## [Assignment]
Only the line containing "## 📄 License" and the lines after it, through the end of the entries, should be output exactly.

## [Stored data]

▶

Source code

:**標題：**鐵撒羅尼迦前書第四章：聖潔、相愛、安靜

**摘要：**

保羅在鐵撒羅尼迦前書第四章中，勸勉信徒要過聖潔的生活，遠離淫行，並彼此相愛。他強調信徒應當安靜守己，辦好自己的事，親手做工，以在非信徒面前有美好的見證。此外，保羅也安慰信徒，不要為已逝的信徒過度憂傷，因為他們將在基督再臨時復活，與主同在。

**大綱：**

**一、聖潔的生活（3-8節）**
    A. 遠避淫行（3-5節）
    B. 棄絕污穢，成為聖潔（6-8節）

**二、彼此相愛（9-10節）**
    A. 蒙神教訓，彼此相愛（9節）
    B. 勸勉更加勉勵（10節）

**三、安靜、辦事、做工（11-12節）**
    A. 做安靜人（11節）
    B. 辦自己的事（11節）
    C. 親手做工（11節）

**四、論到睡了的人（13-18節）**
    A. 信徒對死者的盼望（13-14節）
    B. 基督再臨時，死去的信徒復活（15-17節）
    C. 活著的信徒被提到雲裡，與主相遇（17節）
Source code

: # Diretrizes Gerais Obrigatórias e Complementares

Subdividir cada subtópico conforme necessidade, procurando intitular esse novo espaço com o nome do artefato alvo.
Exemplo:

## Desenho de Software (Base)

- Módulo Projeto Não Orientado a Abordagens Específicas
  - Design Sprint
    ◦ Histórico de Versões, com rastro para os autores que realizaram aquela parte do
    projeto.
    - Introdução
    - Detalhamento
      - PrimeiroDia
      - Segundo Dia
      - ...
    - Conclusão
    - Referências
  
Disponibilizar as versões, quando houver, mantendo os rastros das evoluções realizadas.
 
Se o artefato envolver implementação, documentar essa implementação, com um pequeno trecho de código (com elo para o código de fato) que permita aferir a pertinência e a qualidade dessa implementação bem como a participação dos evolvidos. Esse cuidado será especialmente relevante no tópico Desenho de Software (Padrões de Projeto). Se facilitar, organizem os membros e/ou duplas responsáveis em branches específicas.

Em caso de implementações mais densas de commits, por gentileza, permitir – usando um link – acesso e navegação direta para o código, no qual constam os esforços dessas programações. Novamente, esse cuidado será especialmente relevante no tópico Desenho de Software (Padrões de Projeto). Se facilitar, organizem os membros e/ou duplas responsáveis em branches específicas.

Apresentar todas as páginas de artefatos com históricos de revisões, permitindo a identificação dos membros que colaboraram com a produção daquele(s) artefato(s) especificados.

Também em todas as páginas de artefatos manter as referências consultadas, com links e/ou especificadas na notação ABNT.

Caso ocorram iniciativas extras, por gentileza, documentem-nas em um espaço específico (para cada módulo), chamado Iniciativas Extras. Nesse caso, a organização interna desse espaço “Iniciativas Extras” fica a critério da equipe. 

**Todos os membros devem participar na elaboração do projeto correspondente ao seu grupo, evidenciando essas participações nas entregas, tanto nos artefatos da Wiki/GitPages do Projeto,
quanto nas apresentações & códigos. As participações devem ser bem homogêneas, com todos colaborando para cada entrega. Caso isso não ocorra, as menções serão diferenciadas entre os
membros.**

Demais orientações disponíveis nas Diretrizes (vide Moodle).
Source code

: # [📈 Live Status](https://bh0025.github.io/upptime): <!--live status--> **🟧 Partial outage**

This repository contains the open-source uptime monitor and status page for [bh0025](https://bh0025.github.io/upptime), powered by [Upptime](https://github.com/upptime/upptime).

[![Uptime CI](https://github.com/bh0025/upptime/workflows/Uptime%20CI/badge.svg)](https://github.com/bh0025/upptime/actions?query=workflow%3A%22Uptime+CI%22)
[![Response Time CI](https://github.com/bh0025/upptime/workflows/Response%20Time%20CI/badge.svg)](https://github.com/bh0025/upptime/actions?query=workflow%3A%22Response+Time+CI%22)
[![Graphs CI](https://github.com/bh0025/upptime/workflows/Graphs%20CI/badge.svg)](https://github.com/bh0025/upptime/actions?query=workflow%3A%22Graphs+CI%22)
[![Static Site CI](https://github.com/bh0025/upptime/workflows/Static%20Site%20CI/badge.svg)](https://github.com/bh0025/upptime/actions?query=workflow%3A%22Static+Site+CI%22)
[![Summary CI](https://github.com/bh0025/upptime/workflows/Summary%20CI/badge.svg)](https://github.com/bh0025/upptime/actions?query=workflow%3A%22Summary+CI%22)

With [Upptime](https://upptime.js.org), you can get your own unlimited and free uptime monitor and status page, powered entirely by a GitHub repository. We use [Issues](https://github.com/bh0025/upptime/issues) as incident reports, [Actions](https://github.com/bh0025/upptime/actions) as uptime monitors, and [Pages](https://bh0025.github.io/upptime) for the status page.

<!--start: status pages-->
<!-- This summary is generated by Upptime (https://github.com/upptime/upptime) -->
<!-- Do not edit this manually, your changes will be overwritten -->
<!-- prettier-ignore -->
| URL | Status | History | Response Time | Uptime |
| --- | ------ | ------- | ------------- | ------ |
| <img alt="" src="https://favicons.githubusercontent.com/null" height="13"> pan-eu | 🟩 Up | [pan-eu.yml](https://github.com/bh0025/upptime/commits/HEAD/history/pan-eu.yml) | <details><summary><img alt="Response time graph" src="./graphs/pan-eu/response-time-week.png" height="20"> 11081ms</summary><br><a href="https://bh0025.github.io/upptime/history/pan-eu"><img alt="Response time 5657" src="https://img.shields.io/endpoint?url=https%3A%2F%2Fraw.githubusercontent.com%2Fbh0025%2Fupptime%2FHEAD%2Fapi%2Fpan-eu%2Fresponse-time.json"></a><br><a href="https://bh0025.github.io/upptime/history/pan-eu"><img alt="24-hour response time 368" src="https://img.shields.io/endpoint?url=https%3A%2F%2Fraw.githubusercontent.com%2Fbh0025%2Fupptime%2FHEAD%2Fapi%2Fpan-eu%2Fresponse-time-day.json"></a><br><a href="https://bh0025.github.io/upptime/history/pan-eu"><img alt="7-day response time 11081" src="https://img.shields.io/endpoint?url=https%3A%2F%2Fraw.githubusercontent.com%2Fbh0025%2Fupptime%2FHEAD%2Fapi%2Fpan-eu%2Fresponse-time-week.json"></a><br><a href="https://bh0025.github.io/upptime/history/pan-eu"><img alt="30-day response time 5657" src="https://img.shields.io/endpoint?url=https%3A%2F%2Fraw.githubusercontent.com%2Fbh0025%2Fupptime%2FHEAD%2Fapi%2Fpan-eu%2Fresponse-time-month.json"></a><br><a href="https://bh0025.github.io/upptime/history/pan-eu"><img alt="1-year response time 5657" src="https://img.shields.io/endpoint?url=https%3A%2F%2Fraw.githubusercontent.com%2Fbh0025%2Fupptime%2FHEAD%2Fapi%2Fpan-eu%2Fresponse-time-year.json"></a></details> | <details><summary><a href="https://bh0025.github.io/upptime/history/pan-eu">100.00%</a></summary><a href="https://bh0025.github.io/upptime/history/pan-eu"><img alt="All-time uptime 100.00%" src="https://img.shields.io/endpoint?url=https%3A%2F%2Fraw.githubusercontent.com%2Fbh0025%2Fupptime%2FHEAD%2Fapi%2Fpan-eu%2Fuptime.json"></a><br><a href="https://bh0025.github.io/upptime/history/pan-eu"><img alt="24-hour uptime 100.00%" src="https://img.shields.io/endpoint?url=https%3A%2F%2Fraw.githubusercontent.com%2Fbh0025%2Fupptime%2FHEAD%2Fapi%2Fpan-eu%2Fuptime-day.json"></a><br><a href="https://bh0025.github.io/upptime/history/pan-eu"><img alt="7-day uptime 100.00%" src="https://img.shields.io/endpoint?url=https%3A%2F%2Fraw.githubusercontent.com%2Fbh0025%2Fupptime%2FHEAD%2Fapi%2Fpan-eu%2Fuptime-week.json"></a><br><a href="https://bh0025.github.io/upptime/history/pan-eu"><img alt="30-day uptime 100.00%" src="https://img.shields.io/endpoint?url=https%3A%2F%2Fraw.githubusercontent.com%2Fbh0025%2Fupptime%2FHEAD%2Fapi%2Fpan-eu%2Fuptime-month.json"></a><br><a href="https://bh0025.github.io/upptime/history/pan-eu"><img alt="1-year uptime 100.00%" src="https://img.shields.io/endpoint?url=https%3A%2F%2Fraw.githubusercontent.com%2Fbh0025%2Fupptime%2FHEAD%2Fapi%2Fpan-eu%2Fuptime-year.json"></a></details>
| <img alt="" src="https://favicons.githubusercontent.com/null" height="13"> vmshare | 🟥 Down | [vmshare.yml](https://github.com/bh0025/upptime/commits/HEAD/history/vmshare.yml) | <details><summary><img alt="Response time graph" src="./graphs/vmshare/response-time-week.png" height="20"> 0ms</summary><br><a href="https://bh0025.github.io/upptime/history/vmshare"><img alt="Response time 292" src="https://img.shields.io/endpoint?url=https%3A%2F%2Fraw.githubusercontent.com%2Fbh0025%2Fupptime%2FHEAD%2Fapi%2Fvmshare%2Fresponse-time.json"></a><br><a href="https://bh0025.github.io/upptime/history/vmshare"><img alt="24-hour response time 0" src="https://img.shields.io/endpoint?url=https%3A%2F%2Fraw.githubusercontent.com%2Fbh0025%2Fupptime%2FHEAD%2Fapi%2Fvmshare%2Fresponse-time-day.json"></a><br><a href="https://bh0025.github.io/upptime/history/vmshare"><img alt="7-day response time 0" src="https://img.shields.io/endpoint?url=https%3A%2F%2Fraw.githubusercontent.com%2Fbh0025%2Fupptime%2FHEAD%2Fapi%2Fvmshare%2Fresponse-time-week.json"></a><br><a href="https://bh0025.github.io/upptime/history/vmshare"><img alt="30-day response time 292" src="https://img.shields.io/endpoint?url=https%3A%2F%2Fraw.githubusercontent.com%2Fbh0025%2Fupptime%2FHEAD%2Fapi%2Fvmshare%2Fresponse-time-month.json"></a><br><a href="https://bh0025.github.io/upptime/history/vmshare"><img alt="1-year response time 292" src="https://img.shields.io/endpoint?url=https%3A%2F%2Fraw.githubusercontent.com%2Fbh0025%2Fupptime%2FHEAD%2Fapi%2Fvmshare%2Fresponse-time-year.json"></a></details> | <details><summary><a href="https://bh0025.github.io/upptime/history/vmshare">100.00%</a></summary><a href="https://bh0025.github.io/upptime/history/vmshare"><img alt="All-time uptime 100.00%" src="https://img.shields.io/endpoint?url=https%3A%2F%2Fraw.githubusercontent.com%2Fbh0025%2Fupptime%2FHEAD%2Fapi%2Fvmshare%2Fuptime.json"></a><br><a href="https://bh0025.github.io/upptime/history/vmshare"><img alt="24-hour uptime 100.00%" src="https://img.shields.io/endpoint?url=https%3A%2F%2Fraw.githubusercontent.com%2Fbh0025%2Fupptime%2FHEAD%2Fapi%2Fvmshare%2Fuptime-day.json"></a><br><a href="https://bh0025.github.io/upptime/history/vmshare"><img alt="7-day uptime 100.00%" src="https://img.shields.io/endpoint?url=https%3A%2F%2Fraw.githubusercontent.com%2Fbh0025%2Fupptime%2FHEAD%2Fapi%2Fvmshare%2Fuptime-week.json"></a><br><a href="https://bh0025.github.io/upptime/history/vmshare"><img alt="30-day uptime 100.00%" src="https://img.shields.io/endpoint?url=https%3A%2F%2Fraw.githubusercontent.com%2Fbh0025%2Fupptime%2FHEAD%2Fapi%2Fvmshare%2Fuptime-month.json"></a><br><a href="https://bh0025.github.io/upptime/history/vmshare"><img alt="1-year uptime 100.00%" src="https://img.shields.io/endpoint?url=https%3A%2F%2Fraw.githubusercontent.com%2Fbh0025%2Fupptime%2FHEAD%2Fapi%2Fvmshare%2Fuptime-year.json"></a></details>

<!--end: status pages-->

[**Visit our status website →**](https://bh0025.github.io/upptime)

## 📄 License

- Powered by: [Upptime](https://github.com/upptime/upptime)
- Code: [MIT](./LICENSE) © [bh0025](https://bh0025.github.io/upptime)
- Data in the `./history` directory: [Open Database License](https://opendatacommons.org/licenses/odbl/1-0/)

◀

## [Expected output]
## 📄 License

- Powered by: [Upptime](https://github.com/upptime/upptime)
- Code: [MIT](./LICENSE) © [bh0025](https://bh0025.github.io/upptime)
- Data in the `./history` directory: [Open Database License](https://opendatacommons.org/licenses/odbl/1-0/)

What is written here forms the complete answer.